Vitamin C for Canine Cancer Patients? Part 2

Updated: December 17th, 2018

Well, it’s been 2 days since the lead-in entry on Vitamin C….which may (or may not) be a long time to wait 🙂  Anyway, here you go:

As I had indicated, it turns out that if one were to take vitamin C, at huge doses by mouth, the blood levels you get are puny. When you, or your dog, takes a pill, some gets absorbed into the body, but some passes out in the waste.

People who took 18 grams of the stuff (which equals gagging down 9-18 of those “horse pill” tablets) per day, only ended up with 220 micromol/L in their blood. That means a huge amount Vitamin C ends up literally going down the toilet.

Those studies showing that cancer cells die when exposed to vitamin C  needed more than 1,000 micromol/L.  Since 220 is much less than 1000, the cancer cells were not dying.
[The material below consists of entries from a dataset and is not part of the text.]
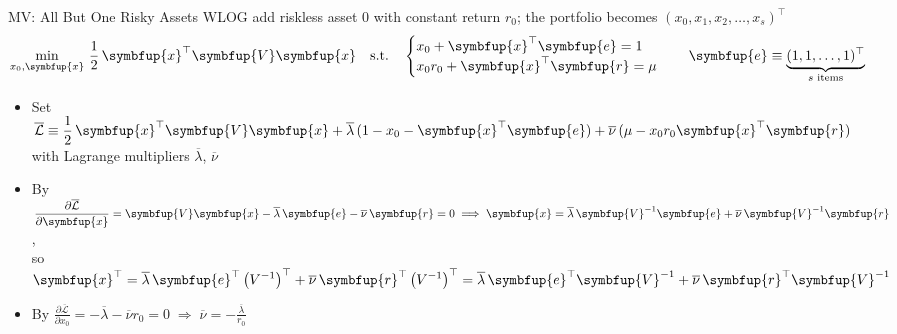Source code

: \documentclass[10pt]{beamer}
\newcommand{\ds}{\displaystyle}
\newcommand{\ie}{\;\Longrightarrow\;}
\newcommand{\vx}{\symbfup{x}}
\newcommand{\vV}{\symbfup{V}}
\newcommand{\ve}{\symbfup{e}}
\newcommand{\vr}{\symbfup{r}}
\theoremstyle{definition}
\begin{document}
\begin{frame}{MV: All But One Risky Assets}
\onslide<+->
\noindent WLOG add riskless asset $0$ with constant return $r_0$; the portfolio becomes $(x_0, x_1, x_2, \ldots, x_s)^\top$ 
\onslide<+->
\begin{align*}
  \min_{x_0, \vx}\,\frac{1}{2}\,\vx^\top\vV\vx\quad\text{s.t.}\quad\begin{cases} x_0 + \vx^\top\ve = 1 \\ x_0 r_0 + \vx^\top\vr = \mu\end{cases}\quad\ve\equiv\underbrace{(1, 1, \ldots, 1)^\top}_{\text{$s$ items}}
\end{align*}
\begin{itemize}[<+->]
  \item Set $\ds\overline{\mathcal{L}}\equiv\frac{1}{2}\,\vx^\top\vV\vx + \overline{\lambda}\,(1 - x_0 - \vx^\top\ve) + \overline{\nu}\,(\mu - x_0 r_0 \vx^\top\vr)$ with Lagrange multipliers $\overline{\lambda}$, $\overline{\nu}$
  \item By $\ds\frac{\partial\overline{\mathcal{L}}}{\partial\vx} = \vV\vx - \overline{\lambda}\,\ve - \overline{\nu}\,\vr = 0\ie\vx = \overline{\lambda}\,\vV^{-1}\ve + \overline{\nu}\,\vV^{-1}\vr$, \\ so $\ds\vx^\top = \overline{\lambda}\,\ve^\top\left(V^{-1}\right)^\top + \overline{\nu}\,\vr^\top\left(V^{-1}\right)^\top = \overline{\lambda}\,\ve^\top\vV^{-1} + \overline{\nu}\,\vr^\top\vV^{-1}$
  \item By $\ds\frac{\partial\overline{\mathcal{L}}}{\partial x_0} = -\overline{\lambda} - \overline{\nu}r_0 = 0\ie\overline{\nu} = -\frac{\overline{\lambda}}{r_0}$
\end{itemize}

\end{frame}
\end{document}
This is probably why the two clinical trials where people had to down 10 grams of vitamin C daily showed no benefit in surviving their cancers.

So the message seems clear…don’t bother with strait oral vitamin C (ascorbic acid) when you are trying to help your dog kill cancer cells.  In my opinion, bases on the evidence, you can’t get the levels you want for cancer cell death.

But there are other ways to get the stuff in the body.  What about injections?? Does that help?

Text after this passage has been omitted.